„Kwaheri Askari – Auf Wiedersehen, Askari“. Der Junge aus der Lettow-Mappe
Ein imposanter Elefant aus Backstein wartet in Bremen auf die Rückkehr nach Afrika. Das ehemalige Reichskolonialehrenmal formulierte in der Weimarer Republik einen Anspruch Deutschlands auf 'seine' Kolonien.
Mit der Figur wollte Bildhauer Fritz Behn zunächst nur Größe und Überlegenheit deutscher Kolonialherrschaft idealisieren. Als sein Entwurf aus der Kaiserzeit 1932 endlich zur Ausführung kam, war das Kolonialreich zwar längst Vergangenheit.
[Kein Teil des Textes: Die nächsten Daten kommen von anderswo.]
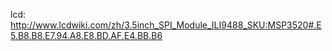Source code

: lcd: http://www.lcdwiki.com/zh/3.5inch_SPI_Module_ILI9488_SKU:MSP3520#.E5.B8.B8.E7.94.A8.E8.BD.AF.E4.BB.B6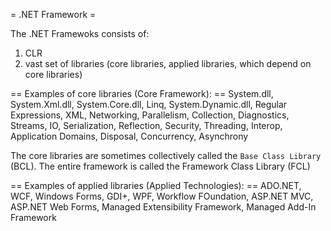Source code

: = .NET Framework =

The .NET Framewoks consists of:
1. CLR
2. vast set of libraries (core libraries, applied libraries, which depend on core libraries)

== Examples of core libraries (Core Framework): ==
System.dll, System.Xml.dll, System.Core.dll, Linq, System.Dynamic.dll, Regular Expressions, XML, Networking, Parallelism, Collection, Diagnostics, Streams, IO, Serialization, Reflection, Security, Threading, Interop, Application Domains, Disposal, Concurrency, Asynchrony


The core libraries are sometimes collectively called the `Base Class Library` (BCL). The entire framework is called the Framework Class Library (FCL)



== Examples of applied libraries (Applied Technologies): ==
ADO.NET, WCF, Windows Forms, GDI+, WPF, Workflow FOundation, ASP.NET MVC, ASP.NET Web Forms, Managed Extensibility Framework, Managed Add-In Framework

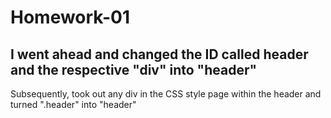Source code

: # Homework-01
## I went ahead and changed the ID called header and the respective "div" into "header"
Subsequently, took out any div in the CSS style page within the header and turned ".header" into "header"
Doch unter dem Einfluß des Nationalsozialismus lebten die alten Ansprüche gerade wieder neu auf. Bremen war eine 'Stadt der Kolonien' und bewarb sich darum, den Titel auch offiziell zu erringen. Wie kein anderes afrikanisches Tier stellte der Elefant die Verbundenheit mit Afrika ganz unmittelbar vor Augen. Nach dem Ersten Weltkrieg konnte das Denkmal mit noch größerer Bedeutung aufgeladen werden.
In einem eigens eingerichteten Raum memorierte ein Totenbuch 1490 Namen von 'Gefallenen'. Soldaten der Kaiserlichen 'Schutztruppe', die zwischen 1914 und 1918 in den Kolonien verstorben waren, ruhten in der sogenannten Krypta unter dem Elefanten hochsymbolisch in afrikanischer Erde und wurden zu Märtyrern stilisiert – jedes gelassene Leben ein Zeugnis für den „unverjährten und unverjährbaren“ Anspruch Deutschlands auf seinen Kolonialbesitz, wie Bürgermeister Theodor Spitta anlässlich der Einweihung 1932 zu verstehen gab. In der Weimarer Republik appellierte der monumentale 'Dickhäuter' vor allem an Ausdauer und „nationales Beharrungsvermögen“ (Übersee- und Kolonialzeitung). 1990 wurde das problematische Kriegerdenkmal von der Hansestadt Bremen in das erste Anti-Kolonial-Denkmal der Bundesrepublik Deutschland umgewidmet. Im Nelson Mandela-Park mahnt der Elefant seither an den Terror und das Unrecht deutscher Kolonialherrschaft. Auf Einladung der Heinrich-Böll-Stiftung rückt Anja Seelke in der ehemaligen Kultstätte ‚weißer’ Kolonialoffiziere am Sonntag, den 5. Mai 2024 um 11 Uhr, den Kriegsdienst ‚schwarzer’ Kolonialsoldaten in den Blick.
Mustapha bin Mabruk hat unter General von Lettow-Vorbeck den Feldzug in der ehemaligen Kolonie Deutsch-Ostafrika mitgemacht. Nach dem Ersten Weltkrieg wurde der Achtjährige zum perfekten Untertan und idealen kolonialen Soldaten verklärt, der sich angeblich nichts sehnlicher wünsche, als die Rückkehr seiner deutschen Herren. Die 'Treue der Askari' wurde in der Weimarer Republik zum Politikmittel gemacht. Von Historikern längst als Propaganda entlarvt, hält sich die „Legende vom deutschen Kolonialidyll“ (Ralph Giordano) hartnäckig bis in die Gegenwart. Kunsthistoriker erklärten Mustaphas Bild 2018 für „frei von jeder kolonialistischen Sichtweise“ (Bassenge). Das nahm Anja Seelke zum Ausgangspunkt einer Spurensuche.
Ihre 'Lesung vor Porträts' erzählt die Geschichte hinter dem Gesicht allein anhand historischer Quellen und neuerer Forschungsergebnisse. Mit einem eigenen Bild von Mustapha setzt die Malerin auf eine andere Art des Sehens – ein Beitrag zur Aufarbeitung der komplexen deutschen Kolonialgeschichte.
Begrüßung durch Henning Bleyl, Geschäftsführer der Heinrich-Böll-Stiftung Bremen. Einleitende Worte spricht Gudrun Eickelberg, Vorsitzende des Vereins „Der Elefant!“. In Kooperation mit der Landeszentrale für politische Bildung Bremen sowie der Rosa-Luxemburg-Stiftung Bremen.